START THE DATA

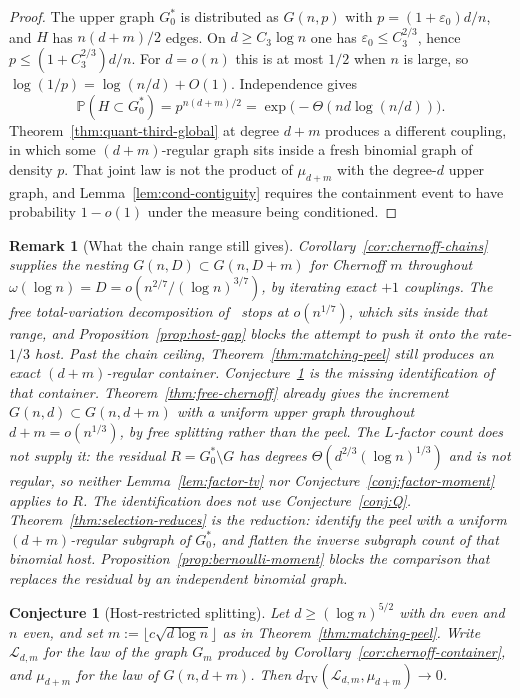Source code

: \documentclass[11pt]{article}
\newtheorem{remark}[theorem]{Remark}
\newtheorem{conjecture}[theorem]{Conjecture}
\newcommand{\PP}{\mathbb{P}}
\newcommand{\dTV}{d_{\mathrm{TV}}}
\begin{document}
\begin{proof}
The upper graph \(G^*_0\) is distributed as \(G(n,p)\) with \(p=(1+\varepsilon_0)d/n\),
and \(H\) has \(n(d+m)/2\) edges.
On \(d\ge C_3\log n\) one has \(\varepsilon_0\le C_3^{2/3}\), hence
\(p\le(1+C_3^{2/3})d/n\).
For \(d=o(n)\) this is at most \(1/2\) when \(n\) is large, so
\(\log(1/p)=\log(n/d)+O(1)\).
Independence gives
\[
\PP(H\subset G^*_0)
=p^{n(d+m)/2}
=\exp\bigl(-\Theta(nd\log(n/d))\bigr).
\]
Theorem~\ref{thm:quant-third-global} at degree \(d+m\) produces a different coupling,
in which some \((d+m)\)-regular graph sits inside a fresh binomial graph of density
\(p\). That joint law is not the product of \(\mu_{d+m}\) with the degree-\(d\) upper
graph, and Lemma~\ref{lem:cond-contiguity} requires the containment event to have
probability \(1-o(1)\) under the measure being conditioned.
\end{proof}

\begin{remark}[What the chain range still gives]
\label{rem:chain-vs-split}
Corollary~\ref{cor:chernoff-chains} supplies the nesting
\(G(n,D)\subset G(n,D+m)\) for Chernoff \(m\) throughout
\(\omega(\log n)=D=o(n^{2/7}/(\log n)^{3/7})\), by iterating exact \(+1\) couplings.
The free total-variation decomposition of~\cite{CFG25} stops at \(o(n^{1/7})\), which
sits inside that range, and Proposition~\ref{prop:host-gap} blocks the attempt to
push it onto the rate-\(1/3\) host.
Past the chain ceiling, Theorem~\ref{thm:matching-peel} still produces an exact
\((d+m)\)-regular container. Conjecture~\ref{conj:config-split} is the missing
identification of that container.
Theorem~\ref{thm:free-chernoff} already gives the increment \(G(n,d)\subset G(n,d+m)\) with a uniform upper graph throughout \(d+m=o(n^{1/3})\), by free splitting rather than the peel.
The \(L\)-factor count does not supply it: the residual \(R=G^*_0\setminus G\) has degrees \(\Theta(d^{2/3}(\log n)^{1/3})\) and is not regular, so neither Lemma~\ref{lem:factor-tv} nor Conjecture~\ref{conj:factor-moment} applies to \(R\).
The identification does not use Conjecture~\ref{conj:Q}.
Theorem~\ref{thm:selection-reduces} is the reduction: identify the peel with a uniform \((d+m)\)-regular subgraph of \(G^*_0\), and flatten the inverse subgraph count of that binomial host.
Proposition~\ref{prop:bernoulli-moment} blocks the comparison that replaces the residual by an independent binomial graph.
\end{remark}

\begin{conjecture}[Host-restricted splitting]
\label{conj:config-split}
Let \(d\ge(\log n)^{5/2}\) with \(dn\) even and \(n\) even, and set
\(m:=\lfloor c\sqrt{d\log n}\rfloor\) as in Theorem~\ref{thm:matching-peel}.
Write \(\mathcal{L}_{d,m}\) for the law of the graph \(G_m\) produced by
Corollary~\ref{cor:chernoff-container}, and \(\mu_{d+m}\) for the law of
\(G(n,d+m)\).
Then \(\dTV(\mathcal{L}_{d,m},\mu_{d+m})\to 0\).
\end{conjecture}
\end{document}
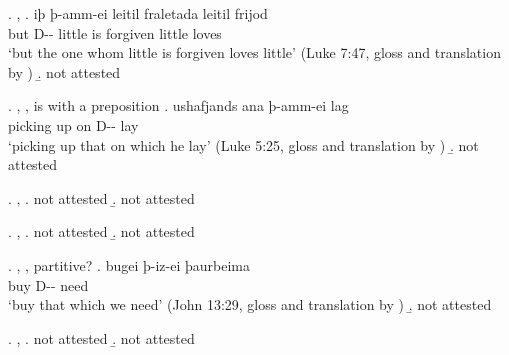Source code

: \ex. , 
\ag. iþ þ-amm-ei leitil fraletada leitil frijod\\
 but D-- little {is forgiven\scsub{[dat]}} little loves\scsub{[nom]}\\
 `but the one whom little is forgiven loves little' \hfill (Luke 7:47, gloss and translation by \citealt[342]{harbert1978})
\b.  not attested

\ex. , , is with a preposition
\ag. ushafjands ana þ-amm-ei lag\\
 {picking up}\scsub{[acc]}\scsub{[dat]} on D-- lay\\
 `picking up that on which he lay' \hfill (Luke 5:25, gloss and translation by \citealt[343]{harbert1978})
\b.  not attested

\ex. , 
\a.  not attested
\b.  not attested

\ex.  , 
\a.  not attested
\b.  not attested

\ex. , , partitive?
\ag. bugei þ-iz-ei þaurbeima\\
 buy\scsub{[acc]} D-- need\scsub{[gen]}\\
 `buy that which we need' \hfill (John 13:29, gloss and translation by \citealt[343]{harbert1978})
\b.  not attested

\ex. , 
\a.  not attested
\b.  not attested

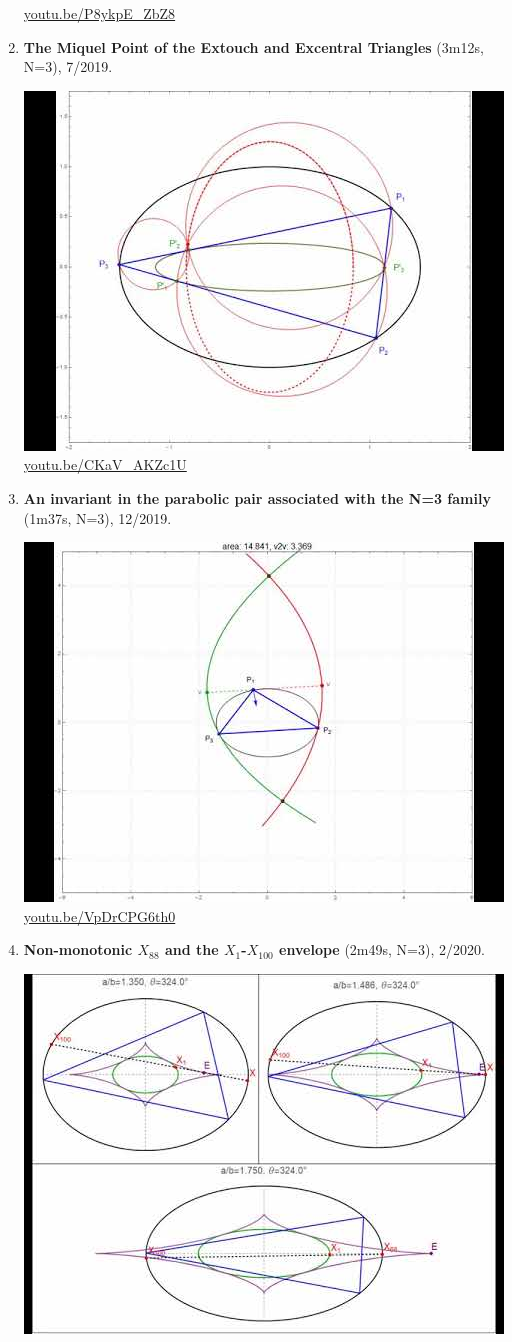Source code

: \documentclass[12pt]{amsart}
\begin{document}
\begin{enumerate}[resume]
\begin{center}
\href{https://youtu.be/P8ykpE_ZbZ8}{\url{youtu.be/P8ykpE\_ZbZ8}}\end{center}
% 
\item \textbf{The Miquel Point of the Extouch and Excentral Triangles} (3m12s, N=3), 7/2019. 
\begin{center}\includegraphics[width=.5\textwidth]{pics/CKaV_AKZc1U.jpg} \\ 
\href{https://youtu.be/CKaV_AKZc1U}{\url{youtu.be/CKaV\_AKZc1U}}\end{center}
% 
\item \textbf{An invariant in the parabolic pair associated with the N=3 family} (1m37s, N=3), 12/2019. 
\begin{center}\includegraphics[width=.5\textwidth]{pics/VpDrCPG6th0.jpg} \\ 
\href{https://youtu.be/VpDrCPG6th0}{\url{youtu.be/VpDrCPG6th0}}\end{center}
% 
\item \textbf{Non-monotonic $X_{88}$ and the $X_{1}$-$X_{100}$ envelope} (2m49s, N=3), 2/2020. 
\begin{center}\includegraphics[width=.5\textwidth]{pics/nJLp--JjDZU.jpg} \\ 

\end{center}
\end{enumerate}
\end{document}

END THE DATA

■ **EXERCISE**
Set down exactly the lines above, from the line containing "is the missing" through the line containing "fraletada leitil frijod\\". Skip the pictures.

■ **YOUR SOLUTION**
\((d+m)\)-regular container. Conjecture~\ref{conj:config-split} is the missing
identification of that container.
Theorem~\ref{thm:free-chernoff} already gives the increment \(G(n,d)\subset G(n,d+m)\) with a uniform upper graph throughout \(d+m=o(n^{1/3})\), by free splitting rather than the peel.
The \(L\)-factor count does not supply it: the residual \(R=G^*_0\setminus G\) has degrees \(\Theta(d^{2/3}(\log n)^{1/3})\) and is not regular, so neither Lemma~\ref{lem:factor-tv} nor Conjecture~\ref{conj:factor-moment} applies to \(R\).
The identification does not use Conjecture~\ref{conj:Q}.
Theorem~\ref{thm:selection-reduces} is the reduction: identify the peel with a uniform \((d+m)\)-regular subgraph of \(G^*_0\), and flatten the inverse subgraph count of that binomial host.
Proposition~\ref{prop:bernoulli-moment} blocks the comparison that replaces the residual by an independent binomial graph.
\end{remark}

\begin{conjecture}[Host-restricted splitting]
\label{conj:config-split}
Let \(d\ge(\log n)^{5/2}\) with \(dn\) even and \(n\) even, and set
\(m:=\lfloor c\sqrt{d\log n}\rfloor\) as in Theorem~\ref{thm:matching-peel}.
Write \(\mathcal{L}_{d,m}\) for the law of the graph \(G_m\) produced by
Corollary~\ref{cor:chernoff-container}, and \(\mu_{d+m}\) for the law of
\(G(n,d+m)\).
Then \(\dTV(\mathcal{L}_{d,m},\mu_{d+m})\to 0\).
\end{conjecture}
\end{document}
Source code

: \ex. , 
\ag. iþ þ-amm-ei leitil fraletada leitil frijod\\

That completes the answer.